Or, l’élève avec le professeur le plus compétent, qualifié et motivé aura toujours une longueur d’avance sur celui avec un professeur moyen pour ne pas dire incompétent.
Autant de cas qui font que, depuis longtemps déjà, il n’est plus question d’éducation à double, mais plutôt à plusieurs vitesses, pour l’expert en éducation.
Éducation à multiples vitesses
L’une des principales sources de cette éducation à plusieurs vitesses est purement économique. Sur l’ensemble du territoire, seulement 20 % des écoles sont publiques. En d’autres termes, c’est le secteur privé qui finance majoritairement l’éducation nationale. De ce fait, des responsables de ces écoles se permettent certaines libertés.
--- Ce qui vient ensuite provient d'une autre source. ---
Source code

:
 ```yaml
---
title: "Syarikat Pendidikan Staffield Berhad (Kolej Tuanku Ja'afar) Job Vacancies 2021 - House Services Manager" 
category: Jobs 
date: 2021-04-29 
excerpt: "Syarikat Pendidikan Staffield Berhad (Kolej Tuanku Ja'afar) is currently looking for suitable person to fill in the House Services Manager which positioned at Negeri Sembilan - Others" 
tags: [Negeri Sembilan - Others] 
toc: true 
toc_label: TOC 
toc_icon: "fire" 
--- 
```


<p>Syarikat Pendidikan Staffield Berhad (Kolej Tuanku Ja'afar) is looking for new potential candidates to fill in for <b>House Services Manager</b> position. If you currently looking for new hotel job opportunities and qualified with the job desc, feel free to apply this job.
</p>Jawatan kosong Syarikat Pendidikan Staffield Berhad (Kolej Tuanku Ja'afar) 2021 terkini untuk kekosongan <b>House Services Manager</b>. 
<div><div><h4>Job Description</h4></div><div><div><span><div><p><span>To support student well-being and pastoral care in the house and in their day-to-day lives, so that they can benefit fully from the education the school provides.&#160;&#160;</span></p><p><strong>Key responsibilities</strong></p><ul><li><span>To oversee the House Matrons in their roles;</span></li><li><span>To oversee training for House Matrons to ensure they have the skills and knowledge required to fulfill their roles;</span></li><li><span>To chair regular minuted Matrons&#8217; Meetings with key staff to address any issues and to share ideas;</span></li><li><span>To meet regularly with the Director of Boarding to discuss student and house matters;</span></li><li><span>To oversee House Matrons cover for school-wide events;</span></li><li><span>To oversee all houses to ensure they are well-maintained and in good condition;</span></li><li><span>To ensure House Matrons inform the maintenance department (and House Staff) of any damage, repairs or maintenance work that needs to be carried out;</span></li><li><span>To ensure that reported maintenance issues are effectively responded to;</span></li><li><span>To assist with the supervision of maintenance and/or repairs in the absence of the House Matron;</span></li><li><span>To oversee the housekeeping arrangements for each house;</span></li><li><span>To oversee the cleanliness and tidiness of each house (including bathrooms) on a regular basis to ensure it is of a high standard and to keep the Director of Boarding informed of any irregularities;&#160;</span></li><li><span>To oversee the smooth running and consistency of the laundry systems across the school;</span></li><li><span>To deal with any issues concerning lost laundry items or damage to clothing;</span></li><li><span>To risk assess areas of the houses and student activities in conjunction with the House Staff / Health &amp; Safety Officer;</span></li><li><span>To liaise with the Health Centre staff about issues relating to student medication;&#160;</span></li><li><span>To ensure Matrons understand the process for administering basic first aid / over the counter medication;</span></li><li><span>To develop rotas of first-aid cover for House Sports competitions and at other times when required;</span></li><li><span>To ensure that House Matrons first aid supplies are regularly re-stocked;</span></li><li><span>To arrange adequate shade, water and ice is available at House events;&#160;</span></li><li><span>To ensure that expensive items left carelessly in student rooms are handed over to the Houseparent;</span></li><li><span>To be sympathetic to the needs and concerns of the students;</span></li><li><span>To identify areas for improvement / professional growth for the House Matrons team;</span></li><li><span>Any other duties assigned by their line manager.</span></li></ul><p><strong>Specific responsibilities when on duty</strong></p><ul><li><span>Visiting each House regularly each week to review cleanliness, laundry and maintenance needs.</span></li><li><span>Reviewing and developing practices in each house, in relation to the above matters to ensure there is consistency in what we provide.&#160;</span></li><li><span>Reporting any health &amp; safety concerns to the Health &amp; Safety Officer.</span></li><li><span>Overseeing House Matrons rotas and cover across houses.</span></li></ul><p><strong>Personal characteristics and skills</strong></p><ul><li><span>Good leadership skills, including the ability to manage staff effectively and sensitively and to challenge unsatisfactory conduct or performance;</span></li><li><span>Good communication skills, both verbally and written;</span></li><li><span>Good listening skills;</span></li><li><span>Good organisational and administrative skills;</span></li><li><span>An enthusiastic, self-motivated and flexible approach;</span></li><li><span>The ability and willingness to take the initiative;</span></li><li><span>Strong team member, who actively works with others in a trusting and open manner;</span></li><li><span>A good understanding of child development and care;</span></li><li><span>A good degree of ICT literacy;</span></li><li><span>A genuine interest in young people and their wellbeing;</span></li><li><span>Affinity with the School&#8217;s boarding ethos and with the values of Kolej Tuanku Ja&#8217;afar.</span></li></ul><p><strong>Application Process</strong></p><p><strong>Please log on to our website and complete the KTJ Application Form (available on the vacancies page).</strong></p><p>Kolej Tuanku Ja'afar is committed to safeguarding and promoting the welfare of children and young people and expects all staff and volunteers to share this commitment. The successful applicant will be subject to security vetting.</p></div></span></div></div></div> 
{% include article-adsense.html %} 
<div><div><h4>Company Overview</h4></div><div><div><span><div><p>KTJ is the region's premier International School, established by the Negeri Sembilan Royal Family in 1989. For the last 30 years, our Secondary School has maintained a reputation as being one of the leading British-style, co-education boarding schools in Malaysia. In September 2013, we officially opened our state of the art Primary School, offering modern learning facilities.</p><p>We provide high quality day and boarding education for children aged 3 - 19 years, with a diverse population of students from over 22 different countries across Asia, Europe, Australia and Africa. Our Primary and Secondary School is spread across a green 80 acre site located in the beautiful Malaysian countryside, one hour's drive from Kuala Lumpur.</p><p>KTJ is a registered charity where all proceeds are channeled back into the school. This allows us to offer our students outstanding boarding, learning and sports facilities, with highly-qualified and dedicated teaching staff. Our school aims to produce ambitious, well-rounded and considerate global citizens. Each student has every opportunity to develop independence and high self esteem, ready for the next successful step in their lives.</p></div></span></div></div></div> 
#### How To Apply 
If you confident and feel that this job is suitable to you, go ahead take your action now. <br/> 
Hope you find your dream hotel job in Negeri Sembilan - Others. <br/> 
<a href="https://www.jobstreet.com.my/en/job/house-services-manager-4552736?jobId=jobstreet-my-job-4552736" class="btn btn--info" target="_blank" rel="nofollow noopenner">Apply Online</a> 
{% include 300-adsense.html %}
Parmi elles, on retrouve l’utilisation de leurs propres matériels pédagogiques, que ceux-ci soient adaptés ou non au curriculum du ministère. Aussi, l’irrespect du calendrier scolaire.
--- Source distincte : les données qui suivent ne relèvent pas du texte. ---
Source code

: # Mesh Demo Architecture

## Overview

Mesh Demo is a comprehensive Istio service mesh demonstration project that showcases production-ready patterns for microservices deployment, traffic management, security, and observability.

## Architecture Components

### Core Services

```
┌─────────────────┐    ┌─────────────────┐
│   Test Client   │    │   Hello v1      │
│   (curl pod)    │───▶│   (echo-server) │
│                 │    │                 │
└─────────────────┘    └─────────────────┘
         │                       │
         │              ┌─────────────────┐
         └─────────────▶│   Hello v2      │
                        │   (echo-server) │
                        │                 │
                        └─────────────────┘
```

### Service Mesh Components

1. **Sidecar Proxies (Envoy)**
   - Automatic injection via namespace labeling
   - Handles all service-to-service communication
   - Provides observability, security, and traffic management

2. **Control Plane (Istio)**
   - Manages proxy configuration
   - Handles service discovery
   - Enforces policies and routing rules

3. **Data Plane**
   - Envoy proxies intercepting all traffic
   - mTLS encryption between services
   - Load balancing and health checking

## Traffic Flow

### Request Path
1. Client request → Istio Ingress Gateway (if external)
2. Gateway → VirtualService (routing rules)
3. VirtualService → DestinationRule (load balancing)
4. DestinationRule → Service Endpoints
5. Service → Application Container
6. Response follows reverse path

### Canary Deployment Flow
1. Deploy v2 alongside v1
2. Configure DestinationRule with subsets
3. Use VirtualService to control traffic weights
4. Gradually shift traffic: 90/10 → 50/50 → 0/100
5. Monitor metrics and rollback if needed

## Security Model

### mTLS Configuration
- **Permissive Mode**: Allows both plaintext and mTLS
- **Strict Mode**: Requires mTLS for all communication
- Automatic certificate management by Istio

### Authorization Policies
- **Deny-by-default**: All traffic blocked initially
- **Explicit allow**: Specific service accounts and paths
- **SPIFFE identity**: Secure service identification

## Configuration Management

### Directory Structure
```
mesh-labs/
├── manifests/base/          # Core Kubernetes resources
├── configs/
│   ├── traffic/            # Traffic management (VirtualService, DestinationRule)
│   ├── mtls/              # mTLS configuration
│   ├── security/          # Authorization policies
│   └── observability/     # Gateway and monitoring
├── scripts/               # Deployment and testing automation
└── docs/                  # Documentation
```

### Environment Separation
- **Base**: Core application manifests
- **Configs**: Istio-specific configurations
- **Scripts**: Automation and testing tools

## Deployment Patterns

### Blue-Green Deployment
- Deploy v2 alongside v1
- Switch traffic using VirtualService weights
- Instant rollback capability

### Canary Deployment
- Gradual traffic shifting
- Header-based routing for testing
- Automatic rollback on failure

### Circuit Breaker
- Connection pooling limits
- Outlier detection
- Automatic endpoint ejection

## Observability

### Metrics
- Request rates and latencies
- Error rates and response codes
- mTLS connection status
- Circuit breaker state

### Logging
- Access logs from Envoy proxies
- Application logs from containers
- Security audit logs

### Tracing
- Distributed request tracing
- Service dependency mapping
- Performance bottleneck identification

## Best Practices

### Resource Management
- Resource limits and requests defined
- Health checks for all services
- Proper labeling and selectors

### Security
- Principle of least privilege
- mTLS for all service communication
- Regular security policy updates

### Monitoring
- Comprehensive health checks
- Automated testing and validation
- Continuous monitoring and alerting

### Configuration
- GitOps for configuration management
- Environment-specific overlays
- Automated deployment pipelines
À ce propos, l’ex-ministre, Nesmy Manigat, note que la motivation du professeur est capitale. « Le même professeur qualifié, selon sa motivation à travailler dans une école par rapport à une autre, abordera le curriculum différemment ».
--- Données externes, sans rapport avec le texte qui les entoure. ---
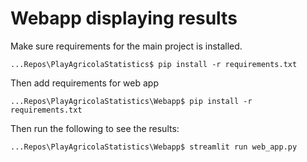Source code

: # Webapp displaying results

Make sure requirements for the main project is installed.

```
...Repos\PlayAgricolaStatistics$ pip install -r requirements.txt 
```

Then add requirements for web app 
```
...Repos\PlayAgricolaStatistics\Webapp$ pip install -r requirements.txt 
```

Then run the following to see the results:
```
...Repos\PlayAgricolaStatistics\Webapp$ streamlit run web_app.py
```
En revanche, s’il y a une chose qui ne change pas c’est que dans chaque salle de classe, il y a différents profils d’élèves. « Certains, en fonction de leur environnement et de leur capital génétique, assimilent plus vite que la moyenne. De même, d’autres sont souvent malades et ne pourront jamais bénéficier du nombre de jours de classe alloués ». C’est à l’école de prendre des dispositions pour pouvoir combler ce manque.
Le frein de l’insécurité
La longueur d’avance de certaines écoles n’est pas nécessairement le premier des soucis. Pour Christon Saint-Fort, directeur général de la Fédération des écoles protestantes d’Haïti, si reprendre les activités académiques dans les conditions actuelles tend à renforcer l’éducation à plusieurs vitesses, il ne pense pas pour autant que c’est une raison suffisante de renvoyer la rentrée scolaire. Son principal argument ? L’actuelle crise politique.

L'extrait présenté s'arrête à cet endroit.